SGD

SGD class

tf.keras.optimizers.SGD(
    learning_rate=0.01, momentum=0.0, nesterov=False, name="SGD", **kwargs
)

Gradient descent (with momentum) optimizer.

Update rule for parameter w with gradient g when momentum is 0:

w = w - learning_rate * g

Update rule when momentum is larger than 0:

velocity = momentum * velocity - learning_rate * g
w = w + velocity

When nesterov=True, this rule becomes:

velocity = momentum * velocity - learning_rate * g
w = w + momentum * velocity - learning_rate * g

Arguments

• learning_rate: A Tensor, floating point value, or a schedule that is a tf.keras.optimizers.schedules.LearningRateSchedule, or a callable that takes no arguments and returns the actual value to use.
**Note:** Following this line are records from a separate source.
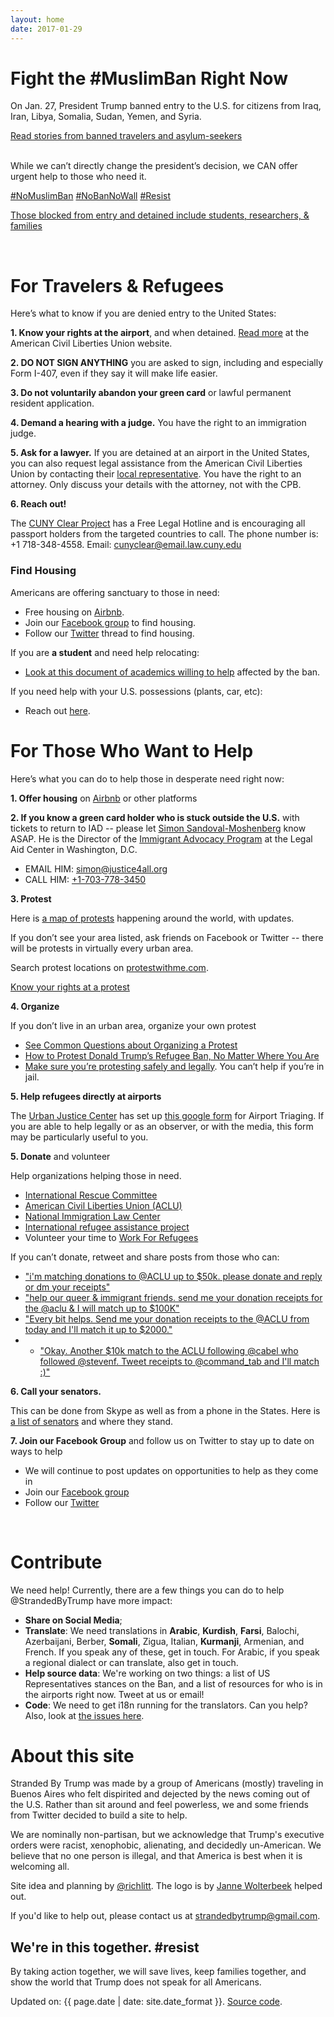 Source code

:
 ```yaml
---
layout: home
date: 2017-01-29
---
```

# Fight the #MuslimBan Right Now

On Jan. 27, President Trump banned entry to the U.S. for citizens from Iraq, Iran, Libya, Somalia, Sudan, Yemen, and Syria.

<p class="center-link">
  <a target="_blank" href="https://www.nytimes.com/2017/01/28/us/us-immigration-ban.html?pagewanted=all">Read stories from banned travelers and asylum-seekers</a>
</p>
<br/>
While we can’t directly change the president’s decision, we CAN offer urgent help to those who need it.

<a href="https://twitter.com/search?q=%23nomuslimban" target="_blank">#NoMuslimBan</a> <a href="https://twitter.com/search?q=%23nobannowall" target="_blank">#NoBanNoWall</a> <a href="https://twitter.com/search?q=%23resist" target="_blank">#Resist</a>

<p class="center-link">
  <a target="_blank" href="https://www.nytimes.com/2017/01/28/us/refugees-detained-at-us-airports-prompting-legal-challenges-to-trumps-immigration-order.html?pagewanted=all">Those blocked from entry and detained include students, researchers, & families</a>
</p>

<br/>

# For Travelers & Refugees

Here’s what to know if you are denied entry to the United States:

**1. Know your rights at the airport**, and when detained. <a href="https://www.aclu.org/know-your-rights" target="_blank">Read more</a> at the American Civil Liberties Union website.

**2. DO NOT SIGN ANYTHING** you are asked to sign, including and especially Form I-407, even if they say it will make life easier.

**3. Do not voluntarily abandon your green card** or lawful permanent resident application.

**4. Demand a hearing with a judge.** You have the right to an immigration judge. 

**5. Ask for a lawyer.** If you are detained at an airport in the United States, you can also request legal assistance from the American Civil Liberties Union by contacting their [local representative](https://www.aclu.org/about/affiliates?redirect=affiliates). You have the right to an attorney. Only discuss your details with the attorney, not with the CPB.

**6. Reach out!**

The <a target="_blank" href="http://www.law.cuny.edu/academics/clinics/immigration/clear.html">CUNY Clear Project</a> has a Free Legal Hotline and is encouraging all passport holders from the targeted countries to call.
The phone number is: +1 718-348-4558. Email: <a href="mailto:cunyclear@email.law.cuny.edu" target="_blank">cunyclear@email.law.cuny.edu</a>

### Find Housing

Americans are offering sanctuary to those in need:

  * Free housing on <a href="https://twitter.com/bchesky/status/825517729251684352" target="_blank">Airbnb</a>.
  * Join our <a href="https://www.facebook.com/groups/155248034975170/" target="_blank">Facebook group</a> to find housing.
  * Follow our <a href="https://twitter.com/{{ site.twitter_username }}" target="_blank">Twitter</a> thread to find housing.

If you are **a student** and need help relocating:

* <a href="https://docs.google.com/document/d/17r18cKaMSeZF4fI7UZYV0QwCvdbEb3vy3BMNZfgbgzI/edit" target="_blank">Look at this document of academics willing to help</a> affected by the ban.

If you need help with your U.S. possessions (plants, car, etc):

* Reach out <a href="https://twitter.com/FreeSciNet/status/825546738605891584" target="_blank">here</a>.  

# For Those Who Want to Help

Here’s what you can do to help those in desperate need right now:

**1. Offer housing** on <a href="https://www.airbnb.com/disaster" target="_blank">Airbnb</a> or other platforms

**2. If you know a green card holder who is stuck outside the U.S.** with tickets to return to IAD -- please let <a href="mailto:simon@justice4all.org">Simon Sandoval-Moshenberg</a> know ASAP. He is the Director of the <a href="https://www.justice4all.org/immigrant-advocacy-program/" target="_blank">Immigrant Advocacy Program</a> at the Legal Aid Center in Washington, D.C.

  * EMAIL HIM: <a href="mailto:simon@justice4all.org">simon@justice4all.org</a>
  * CALL HIM: <a href="tel:+1-703-778-3450">+1-703-778-3450</a>

**3. Protest**

Here is [a map of protests](http://getgroundgame.com/airportprotests.html) happening around the world, with updates.

If you don’t see your area listed, ask friends on Facebook or Twitter -- there will be protests in virtually every urban area.

Search protest locations on <a href="http://www.protestwithme.com/" target="_blank">protestwithme.com</a>.

<p class="center-link">
<a class="btn btn-blue" target="_blank" href="https://www.aclu.org/sites/default/files/field_pdf_file/kyr_protests.pdf" download>Know your rights at a protest</a>
</p>

**4. Organize**

If you don’t live in an urban area, organize your own protest

  * <a href="https://www.aclunc.org/our-work/know-your-rights/free-speech-protests-demonstrations) (ACLU" target="_blank">See Common Questions about Organizing a Protest</a>
  * <a href="https://www.bustle.com/p/how-to-protest-donald-trumps-refugee-ban-no-matter-where-you-are-33783) (Bustle" target="_blank">How to Protest Donald Trump’s Refugee Ban, No Matter Where You Are</a>
  * <a href="http://lifehacker.com/how-to-protest-safely-and-legally-5859590" target="_blank">Make sure you’re protesting safely and legally</a>. You can’t help if you’re in jail.

**5. Help refugees directly at airports**

The [Urban Justice Center](https://www.urbanjustice.org/) has set up [this google form](https://docs.google.com/forms/d/e/1FAIpQLScU15uSaSkA61YrGmXfplfOu2UwlcwIyEJXPuyON6SCE6YlAw/viewform?c=0&w=1) for Airport Triaging. If you are able to help legally or as an observer, or with the media, this form may be particularly useful to you.

**5. Donate** and volunteer

Help organizations helping those in need.

  * <a href="https://help.rescue.org/donate/refugees-need-urgent-support?ms=gs_ppc_onex_inaug17_es_170112&initialms=gs_ppc_onex_inaug17_es_170112&gclid=CMHut-Ww5tECFdm3wAodiUAPXw" target="_blank">International Rescue Committee</a>
  * <a href="https://action.aclu.org/secure/he-discriminated-we-sued" target="_blank">American Civil Liberties Union (ACLU)</a>
  * <a href="https://nilc.z2systems.com/np/clients/nilc/donation.jsp?campaign=15" target="_blank">National Immigration Law Center</a>
  * <a href="https://irap.urbanjustice.org/civicrm/contribute/transact?reset=1&id=13" target="_blank">International refugee assistance project</a>
  * Volunteer your time to <a href="https://www.globalcitizen.org/en/content/refugees-workforrefugees-worldvision-newzealand/" target="_blank">Work For Refugees</a>

If you can’t donate, retweet and share posts from those who can:

  * <a href="https://twitter.com/dhof/status/825525689533227008" target="_blank">"i'm matching donations to @ACLU up to  $50k. please donate and reply or dm your receipts"</a>
  * <a href="https://twitter.com/Sia/status/825459576036220929" target="_blank">"help our queer & immigrant friends. send me your donation receipts for the @aclu & I will match up to $100K"</a>
  * <a href="https://twitter.com/goldroom/status/825504681820450817" target="_blank">"Every bit helps. Send me your donation receipts to the @ACLU from today and I'll match it up to $2000."</a>
  * * <a href="https://twitter.com/stewart/status/825581768241606656" target="_blank">"Okay. Another $10k match to the ACLU following @cabel who followed @stevenf. Tweet receipts to @command_tab and I'll match :)"</a>

**6. Call your senators.**

This can be done from Skype as well as from a phone in the States. Here is [a list of senators](https://docs.google.com/spreadsheets/d/1hSGjyWJZIQJpGz4V2ftX_qioCgBtL59oJkkhx146nFE/htmlview?sle=true#gid=0) and where they stand.

**7. Join our Facebook Group** and follow us on Twitter to stay up to date on ways to help
  * We will continue to post updates on opportunities to help as they come in
  * Join our <a href="https://www.facebook.com/groups/155248034975170/" target="_blank">Facebook group</a>
  * Follow our <a href="https://twitter.com/{{ site.twitter_username }}" target="_blank">Twitter</a>

<br/>

# Contribute

We need help! Currently, there are a few things you can do to help @StrandedByTrump have more impact:
- **Share on Social Media**;
- **Translate**: We need translations in **Arabic**, **Kurdish**, **Farsi**, Balochi, Azerbaijani, Berber, **Somali**, Zigua, Italian, **Kurmanji**, Armenian, and French. If you speak any of these, get in touch. For Arabic, if you speak a regional dialect or can translate, also get in touch.
- **Help source data**: We're working on two things: a list of US Representatives stances on the Ban, and a list of resources for who is in the airports right now. Tweet at us or email!
- **Code**: We need to get i18n running for the translators. Can you help? Also, look at [the issues here](https://github.com/RichardLitt/stranded-by-trump).

# About this site

Stranded By Trump was made by a group of Americans (mostly) traveling in Buenos Aires who felt dispirited and dejected by the news coming out of the U.S. Rather than sit around and feel powerless, we and some friends from Twitter decided to build a site to help.

We are nominally non-partisan, but we acknowledge that Trump's executive orders were racist, xenophobic, alienating, and decidedly un-American. We believe that no one person is illegal, and that America is best when it is welcoming all.

Site idea and planning by <a href="https://twitter.com/richlitt" target="_blank">@richlitt</a>. The logo is by <a href="http://www.waldbach.nl/" target="_blank">Janne Wolterbeek</a> helped out.

If you'd like to help out, please contact us at <a href="mailto:{{ site.email }}">strandedbytrump@gmail.com</a>.

<h2 class="final-thought">We're in this together. #resist</h2>
<p class="final-thought">
  By taking action together, we will save lives, keep families together, and show the world that Trump does not speak for all Americans.
</p>

<span>Updated on: {{ page.date | date: site.date_format }}</span>. <a href="https://github.com/RichardLitt/stranded-by-trump" target="_blank">Source code</a>.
The learning rate. Defaults to 0.01.
• momentum: float hyperparameter >= 0 that accelerates gradient descent in the relevant direction and dampens oscillations. Defaults to 0, i.e., vanilla gradient descent.
• nesterov: boolean. Whether to apply Nesterov momentum. Defaults to False.
• name: Optional name prefix for the operations created when applying gradients. Defaults to "SGD".
• **kwargs: keyword arguments. Allowed arguments are clipvalue, clipnorm, global_clipnorm. If clipvalue (float) is set, the gradient of each weight is clipped to be no higher than this value. If clipnorm (float) is set, the gradient of each weight is individually clipped so that its norm is no higher than this value. If global_clipnorm (float) is set the gradient of all weights is clipped so that their global norm is no higher than this value.

Usage:

>>> opt = tf.keras.optimizers.SGD(learning_rate=0.1)
>>> var = tf.Variable(1.0)
>>> loss = lambda: (var ** 2)/2.0         # d(loss)/d(var1) = var1
>>> step_count = opt.minimize(loss, [var]).numpy()
>>> # Step is `- learning_rate * grad`
>>> var.numpy()
0.9

>>> opt = tf.keras.optimizers.SGD(learning_rate=0.1, momentum=0.9)
>>> var = tf.Variable(1.0)
>>> val0 = var.value()
>>> loss = lambda: (var ** 2)/2.0         # d(loss)/d(var1) = var1
>>> # First step is `- learning_rate * grad`
>>> step_count = opt.minimize(loss, [var]).numpy()
>>> val1 = var.value()
>>> (val0 - val1).numpy()
0.1
>>> # On later steps, step-size increases because of momentum
>>> step_count = opt.minimize(loss, [var]).numpy()
>>> val2 = var.value()
>>> (val1 - val2).numpy()
0.18

Reference

• For nesterov=True, See Sutskever et al., 2013.